Year 2022, Volume: 22 Issue: 3, 454 - 464, 30.06.2022

Serap Yeşilkır Baydar , Melahat Bağırova Adil Allahverdiyev , Emrah Şefik Abamor

https://doi.org/10.35414/akufemubid.1030781

Cited By: 1

Abstract

Stem cells and nanotechnology are two of the most talented research areas and a new area called stem cell nanotechnology has emerged. With knowledge of nanoparticles’s inter- and intra-cellular transport abilities, developments on stem cell nanotechnology increases. The aim of this study is to investigate the effects of different featured nanoparticles silver, titaniumdioxide and titaniumdioxide-silver combination on human adipose tissue derived mesenchymal stem cells (ADMSCs), for the first time. Cell culture experiments and characterization parameters were practiced for ADMSCs. Moreover, nanoparticles were synthesized, Zeta and SEM characterization protocols were performed. MTT assay was performed for cytotoxicity. Cells were differentiated into adipocytes and osteocytes. The effects of nanoparticles on ADMSC differentiation were studied by staining protocols. Results showed effects of nanoparticles differ from each other. TiO2 NPs were non-toxic up to 20 μg/mL. Ag NPs have a significant proliferative effect at 1 μg/mL. TiO2@Ag NPs showed a high proliferative effect at all concentrations that applied. Evaluation of TiO2@Ag NPs particularly showed that, effects of combination of TiO2 and Ag NPs are different for same cell line.

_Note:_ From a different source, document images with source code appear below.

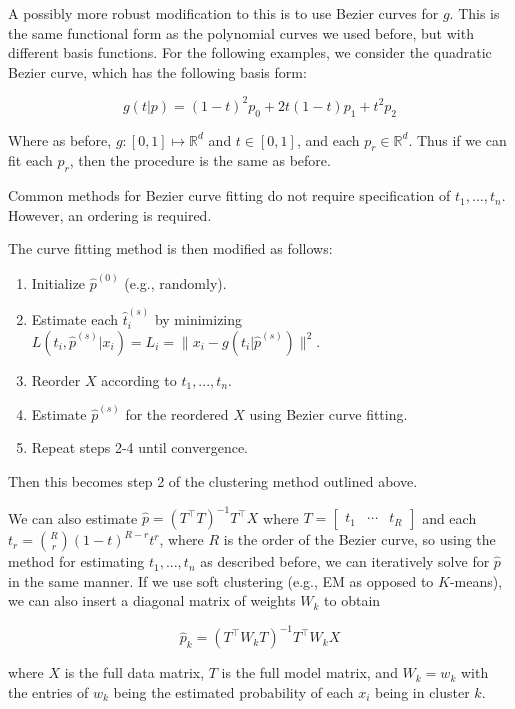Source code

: \documentclass[
  11pt,
]{article}
\providecommand{\tightlist}{%
  \setlength{\itemsep}{0pt}\setlength{\parskip}{0pt}}
\begin{document}
A possibly more robust modification to this is to use Bezier curves for
\(g\). This is the same functional form as the polynomial curves we used
before, but with different basis functions. For the following examples,
we consider the quadratic Bezier curve, which has the following basis
form:

\[
g(t | p) = (1 - t)^2 p_0 + 2 t (1 - t) p_1 + t^2 p_2
\]

Where as before, \(g : [0, 1] \mapsto \mathbb{R}^d\) and
\(t \in [0, 1]\), and each \(p_r \in \mathbb{R}^d\). Thus if we can fit
each \(p_r\), then the procedure is the same as before.

Common methods for Bezier curve fitting do not require specification of
\(t_1, ..., t_n\). However, an ordering is required.

The curve fitting method is then modified as follows:

\begin{enumerate}
\def\labelenumi{\arabic{enumi}.}
\tightlist
\item
  Initialize \(\hat{p}^{(0)}\) (e.g., randomly).
\item
  Estimate each \(\hat{t}_i^{(s)}\) by minimizing
  \(L(t_i, \hat{p}^{(s)} | x_i) = L_i = \|x_i - g(t_i | \hat{p}^{(s)})\|^2\).
\item
  Reorder \(X\) according to \(t_1, ..., t_n\).
\item
  Estimate \(\hat{p}^{(s)}\) for the reordered \(X\) using Bezier curve
  fitting.
\item
  Repeat steps 2-4 until convergence.
\end{enumerate}

Then this becomes step 2 of the clustering method outlined above.

We can also estimate \(\hat{p} = (T^\top T)^{-1} T^\top X\) where
\(T = \begin{bmatrix} t_1 & \cdots & t_R \end{bmatrix}\) and each
\(t_r = \binom{R}{r} (1-t)^{R-r} t^r\), where \(R\) is the order of the
Bezier curve, so using the method for estimating \(t_1, ..., t_n\) as
described before, we can iteratively solve for \(\hat{p}\) in the same
manner. If we use soft clustering (e.g., EM as opposed to \(K\)-means),
we can also insert a diagonal matrix of weights \(W_k\) to obtain

\[\hat{p}_k = (T^\top W_k T)^{-1} T^\top W_k X\]

where \(X\) is the full data matrix, \(T\) is the full model matrix, and
\(W_k = w_k\) with the entries of \(w_k\) being the estimated
probability of each \(x_i\) being in cluster \(k\).
\end{document}

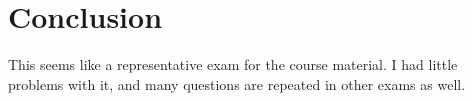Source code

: \section*{Conclusion}\label{sec:conclusion}

This seems like a representative exam for the course material. I had little problems with it, and many questions are repeated in other exams as well.
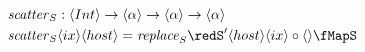 \documentclass[preview]{standalone}
\begin{document}
\begin{align*}%
  \mathit{scatter}_S &: \vect{Int} \rightarrow \vect{\alpha} \rightarrow \vect{\alpha} \rightarrow \vect{\alpha} \\
  \mathit{scatter}_S &\vect{ix} \vect{host} =  \mathit{replace}_S \redS' \vect{host} \vect{ix} \circ \vect{} \fMapS
\end{align*}
\end{document}
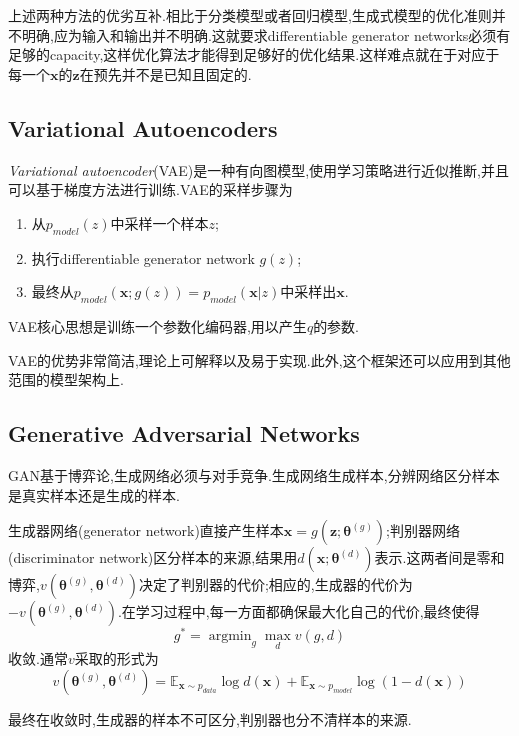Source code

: 上述两种方法的优劣互补.相比于分类模型或者回归模型,生成式模型的优化准则并不明确,应为输入和输出并不明确.这就要求differentiable generator networks必须有足够的capacity,这样优化算法才能得到足够好的优化结果.这样难点就在于对应于每一个$\bm x$的$\bm z$在预先并不是已知且固定的.

\subsection{Variational Autoencoders}

\textit{Variational autoencoder}(VAE)是一种有向图模型,使用学习策略进行近似推断,并且可以基于梯度方法进行训练.VAE的采样步骤为
\begin{enumerate}
    \item 从$p_{model}(z)$中采样一个样本$z$;
    \item 执行differentiable generator network $g(z)$;
    \item 最终从$p_{model}(\bm x;g(z))=p_{model}(\bm x|z)$中采样出$\bm x$.
\end{enumerate}

VAE核心思想是训练一个参数化编码器,用以产生$q$的参数.

VAE的优势非常简洁,理论上可解释以及易于实现.此外,这个框架还可以应用到其他范围的模型架构上.

\subsection{Generative Adversarial Networks}

GAN基于博弈论,生成网络必须与对手竞争.生成网络生成样本,分辨网络区分样本是真实样本还是生成的样本.

生成器网络(generator network)直接产生样本$\bm x=g(\bm z;\bm\theta^{(g)})$;判别器网络(discriminator network)区分样本的来源,结果用$d(\bm x;\bm\theta^{(d)})$表示.这两者间是零和博弈,$v(\bm\theta^{(g)},\bm\theta^{(d)})$决定了判别器的代价;相应的,生成器的代价为$-v(\bm\theta^{(g)},\bm\theta^{(d)})$.在学习过程中,每一方面都确保最大化自己的代价,最终使得
\begin{equation}
g^\ast=\mathop{\arg\min}_g\max_dv(g,d)
\end{equation}
收敛.通常$v$采取的形式为
\begin{equation}
v(\bm\theta^{(g)},\bm\theta^{(d)})=\mathbb E_{\mathbf x\sim p_{data}}\log d(\bm x)+\mathbb E_{\mathbf x\sim p_{model}}\log (1-d(\bm x))
\end{equation}

最终在收敛时,生成器的样本不可区分,判别器也分不清样本的来源.

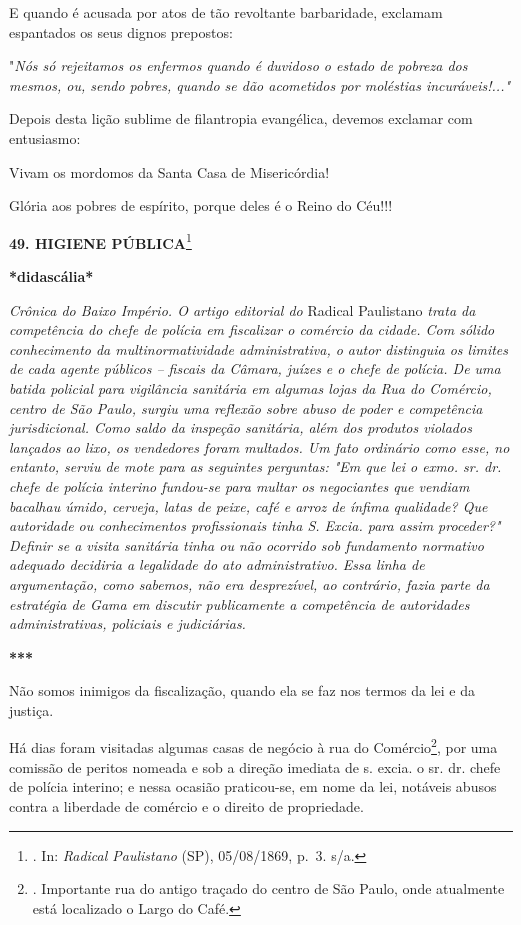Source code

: E quando é acusada por atos de tão revoltante barbaridade, exclamam
espantados os seus dignos prepostos:

"\emph{Nós só rejeitamos os enfermos quando é duvidoso o estado de
pobreza dos mesmos, ou, sendo pobres, quando se dão acometidos por
moléstias incuráveis!..."}

Depois desta lição sublime de filantropia evangélica, devemos exclamar
com entusiasmo:

Vivam os mordomos da Santa Casa de Misericórdia!

Glória aos pobres de espírito, porque deles é o Reino do Céu!!!

\textbf{49. HIGIENE PÚBLICA}\footnote{. In: \emph{Radical Paulistano}
  (SP), 05/08/1869, p.~3. s/a.}

\textbf{*didascália*}

\emph{Crônica do Baixo Império. O artigo editorial do} Radical
Paulistano \emph{trata da competência do chefe de polícia em fiscalizar
o comércio da cidade. Com sólido conhecimento da multinormatividade
administrativa, o autor distinguia os limites de cada agente públicos --
fiscais da Câmara, juízes e o chefe de polícia. De uma batida policial
para vigilância sanitária em algumas lojas da Rua do Comércio, centro de
São Paulo, surgiu uma reflexão sobre abuso de poder e competência
jurisdicional. Como saldo da inspeção sanitária, além dos produtos
violados lançados ao lixo, os vendedores foram multados. Um fato
ordinário como esse, no entanto, serviu de mote para as seguintes
perguntas: "Em que lei o exmo. sr. dr. chefe de polícia interino
fundou-se para multar os negociantes que vendiam bacalhau úmido,
cerveja, latas de peixe, café e arroz de ínfima qualidade? Que
autoridade ou conhecimentos profissionais tinha S. Excia. para assim
proceder?" Definir se a visita sanitária tinha ou não ocorrido sob
fundamento normativo adequado decidiria a legalidade do ato
administrativo. Essa linha de argumentação, como sabemos, não era
desprezível, ao contrário, fazia parte da estratégia de Gama em discutir
publicamente a competência de autoridades administrativas, policiais e
judiciárias.}

\textbf{***}

Não somos inimigos da fiscalização, quando ela se faz nos termos da lei
e da justiça.

Há dias foram visitadas algumas casas de negócio à rua do
Comércio\footnote{. Importante rua do antigo traçado do centro de São
  Paulo, onde atualmente está localizado o Largo do Café.}, por uma
comissão de peritos nomeada e sob a direção imediata de s. excia. o sr.
dr. chefe de polícia interino; e nessa ocasião praticou-se, em nome da
lei, notáveis abusos contra a liberdade de comércio e o direito de
propriedade.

Results also support further investigation of nanoparticles solely and combinations on stem cell viability, cellular functions and cell fates, and also advantages for tissue engineering as an extra cellular matrix unit.

Keywords

Nanoparticle synthesis, TiO2@Ag, Scanning electron microscopy, Stem cells, Tissue engineering

Supporting Institution

The authors gratefully acknowledge the Scientific Research Council of Yildiz Technical University

Project Number

Project No: 2011-07-04-KAP06

Thanks

We thank to Prof. Dr. Cengiz Kaya and Prof. Dr. Figen Kaya for their nanoparticle support for this study.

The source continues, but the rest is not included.